Exercise: What you return should be the full listing, exactly as given.

[Listed records Boundary: Start]

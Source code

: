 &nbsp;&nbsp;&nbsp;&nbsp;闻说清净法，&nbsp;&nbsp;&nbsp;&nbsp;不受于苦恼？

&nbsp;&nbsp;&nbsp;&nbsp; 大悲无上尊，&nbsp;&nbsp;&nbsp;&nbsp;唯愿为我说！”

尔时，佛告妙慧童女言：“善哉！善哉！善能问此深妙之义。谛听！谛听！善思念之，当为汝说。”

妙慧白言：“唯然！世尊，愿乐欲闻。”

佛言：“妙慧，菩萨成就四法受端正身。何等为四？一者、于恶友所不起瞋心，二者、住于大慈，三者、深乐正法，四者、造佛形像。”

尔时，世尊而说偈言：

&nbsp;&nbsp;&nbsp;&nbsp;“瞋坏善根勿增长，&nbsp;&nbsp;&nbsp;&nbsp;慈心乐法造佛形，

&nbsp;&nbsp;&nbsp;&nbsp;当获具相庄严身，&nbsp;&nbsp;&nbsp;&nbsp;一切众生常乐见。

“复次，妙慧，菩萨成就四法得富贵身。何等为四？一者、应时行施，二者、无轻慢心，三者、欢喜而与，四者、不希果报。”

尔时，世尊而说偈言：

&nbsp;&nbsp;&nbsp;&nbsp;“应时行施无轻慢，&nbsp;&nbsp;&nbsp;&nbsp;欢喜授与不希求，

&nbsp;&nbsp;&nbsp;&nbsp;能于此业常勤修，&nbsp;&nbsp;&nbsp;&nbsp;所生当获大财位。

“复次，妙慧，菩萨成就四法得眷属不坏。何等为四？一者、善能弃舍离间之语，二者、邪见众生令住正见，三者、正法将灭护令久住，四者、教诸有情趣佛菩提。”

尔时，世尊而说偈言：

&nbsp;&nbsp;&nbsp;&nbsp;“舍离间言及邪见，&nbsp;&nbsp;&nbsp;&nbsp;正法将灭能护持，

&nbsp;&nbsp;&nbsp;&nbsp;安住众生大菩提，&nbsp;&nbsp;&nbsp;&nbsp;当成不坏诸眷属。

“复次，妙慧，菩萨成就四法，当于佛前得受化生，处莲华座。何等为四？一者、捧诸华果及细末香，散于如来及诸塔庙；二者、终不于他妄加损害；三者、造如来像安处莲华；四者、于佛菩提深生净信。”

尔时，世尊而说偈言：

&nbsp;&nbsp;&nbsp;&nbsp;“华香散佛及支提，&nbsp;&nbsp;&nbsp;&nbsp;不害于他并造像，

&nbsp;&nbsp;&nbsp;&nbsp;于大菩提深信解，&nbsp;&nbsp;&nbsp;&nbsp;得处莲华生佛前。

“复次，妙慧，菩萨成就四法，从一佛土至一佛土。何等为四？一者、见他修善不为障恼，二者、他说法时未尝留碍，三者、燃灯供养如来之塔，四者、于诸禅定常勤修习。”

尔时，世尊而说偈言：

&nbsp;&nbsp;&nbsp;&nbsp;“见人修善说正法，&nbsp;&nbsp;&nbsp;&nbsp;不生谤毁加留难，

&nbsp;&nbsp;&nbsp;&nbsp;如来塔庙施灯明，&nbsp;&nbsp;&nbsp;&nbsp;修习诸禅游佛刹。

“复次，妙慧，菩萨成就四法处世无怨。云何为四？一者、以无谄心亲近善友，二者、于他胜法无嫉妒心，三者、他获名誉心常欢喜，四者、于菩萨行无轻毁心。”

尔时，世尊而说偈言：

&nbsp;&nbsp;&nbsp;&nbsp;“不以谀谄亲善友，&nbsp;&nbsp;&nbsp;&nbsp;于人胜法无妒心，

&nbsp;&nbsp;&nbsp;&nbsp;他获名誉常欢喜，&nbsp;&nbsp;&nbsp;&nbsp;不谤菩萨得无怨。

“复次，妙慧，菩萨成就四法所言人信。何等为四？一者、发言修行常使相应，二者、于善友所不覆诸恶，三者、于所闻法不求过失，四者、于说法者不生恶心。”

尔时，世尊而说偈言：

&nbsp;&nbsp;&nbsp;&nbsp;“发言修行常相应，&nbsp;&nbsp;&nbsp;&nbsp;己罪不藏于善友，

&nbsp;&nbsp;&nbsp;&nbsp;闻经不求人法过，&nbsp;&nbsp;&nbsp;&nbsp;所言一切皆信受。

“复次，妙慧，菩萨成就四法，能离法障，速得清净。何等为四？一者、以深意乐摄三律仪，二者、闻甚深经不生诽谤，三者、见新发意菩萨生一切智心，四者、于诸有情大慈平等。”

[Listed records Boundary: End]

Solution:
Source code

: &nbsp;&nbsp;&nbsp;&nbsp;闻说清净法，&nbsp;&nbsp;&nbsp;&nbsp;不受于苦恼？

&nbsp;&nbsp;&nbsp;&nbsp; 大悲无上尊，&nbsp;&nbsp;&nbsp;&nbsp;唯愿为我说！”

尔时，佛告妙慧童女言：“善哉！善哉！善能问此深妙之义。谛听！谛听！善思念之，当为汝说。”

妙慧白言：“唯然！世尊，愿乐欲闻。”

佛言：“妙慧，菩萨成就四法受端正身。何等为四？一者、于恶友所不起瞋心，二者、住于大慈，三者、深乐正法，四者、造佛形像。”

尔时，世尊而说偈言：

&nbsp;&nbsp;&nbsp;&nbsp;“瞋坏善根勿增长，&nbsp;&nbsp;&nbsp;&nbsp;慈心乐法造佛形，

&nbsp;&nbsp;&nbsp;&nbsp;当获具相庄严身，&nbsp;&nbsp;&nbsp;&nbsp;一切众生常乐见。

“复次，妙慧，菩萨成就四法得富贵身。何等为四？一者、应时行施，二者、无轻慢心，三者、欢喜而与，四者、不希果报。”

尔时，世尊而说偈言：

&nbsp;&nbsp;&nbsp;&nbsp;“应时行施无轻慢，&nbsp;&nbsp;&nbsp;&nbsp;欢喜授与不希求，

&nbsp;&nbsp;&nbsp;&nbsp;能于此业常勤修，&nbsp;&nbsp;&nbsp;&nbsp;所生当获大财位。

“复次，妙慧，菩萨成就四法得眷属不坏。何等为四？一者、善能弃舍离间之语，二者、邪见众生令住正见，三者、正法将灭护令久住，四者、教诸有情趣佛菩提。”

尔时，世尊而说偈言：

&nbsp;&nbsp;&nbsp;&nbsp;“舍离间言及邪见，&nbsp;&nbsp;&nbsp;&nbsp;正法将灭能护持，

&nbsp;&nbsp;&nbsp;&nbsp;安住众生大菩提，&nbsp;&nbsp;&nbsp;&nbsp;当成不坏诸眷属。

“复次，妙慧，菩萨成就四法，当于佛前得受化生，处莲华座。何等为四？一者、捧诸华果及细末香，散于如来及诸塔庙；二者、终不于他妄加损害；三者、造如来像安处莲华；四者、于佛菩提深生净信。”

尔时，世尊而说偈言：

&nbsp;&nbsp;&nbsp;&nbsp;“华香散佛及支提，&nbsp;&nbsp;&nbsp;&nbsp;不害于他并造像，

&nbsp;&nbsp;&nbsp;&nbsp;于大菩提深信解，&nbsp;&nbsp;&nbsp;&nbsp;得处莲华生佛前。

“复次，妙慧，菩萨成就四法，从一佛土至一佛土。何等为四？一者、见他修善不为障恼，二者、他说法时未尝留碍，三者、燃灯供养如来之塔，四者、于诸禅定常勤修习。”

尔时，世尊而说偈言：

&nbsp;&nbsp;&nbsp;&nbsp;“见人修善说正法，&nbsp;&nbsp;&nbsp;&nbsp;不生谤毁加留难，

&nbsp;&nbsp;&nbsp;&nbsp;如来塔庙施灯明，&nbsp;&nbsp;&nbsp;&nbsp;修习诸禅游佛刹。

“复次，妙慧，菩萨成就四法处世无怨。云何为四？一者、以无谄心亲近善友，二者、于他胜法无嫉妒心，三者、他获名誉心常欢喜，四者、于菩萨行无轻毁心。”

尔时，世尊而说偈言：

&nbsp;&nbsp;&nbsp;&nbsp;“不以谀谄亲善友，&nbsp;&nbsp;&nbsp;&nbsp;于人胜法无妒心，

&nbsp;&nbsp;&nbsp;&nbsp;他获名誉常欢喜，&nbsp;&nbsp;&nbsp;&nbsp;不谤菩萨得无怨。

“复次，妙慧，菩萨成就四法所言人信。何等为四？一者、发言修行常使相应，二者、于善友所不覆诸恶，三者、于所闻法不求过失，四者、于说法者不生恶心。”

尔时，世尊而说偈言：

&nbsp;&nbsp;&nbsp;&nbsp;“发言修行常相应，&nbsp;&nbsp;&nbsp;&nbsp;己罪不藏于善友，

&nbsp;&nbsp;&nbsp;&nbsp;闻经不求人法过，&nbsp;&nbsp;&nbsp;&nbsp;所言一切皆信受。

“复次，妙慧，菩萨成就四法，能离法障，速得清净。何等为四？一者、以深意乐摄三律仪，二者、闻甚深经不生诽谤，三者、见新发意菩萨生一切智心，四者、于诸有情大慈平等。”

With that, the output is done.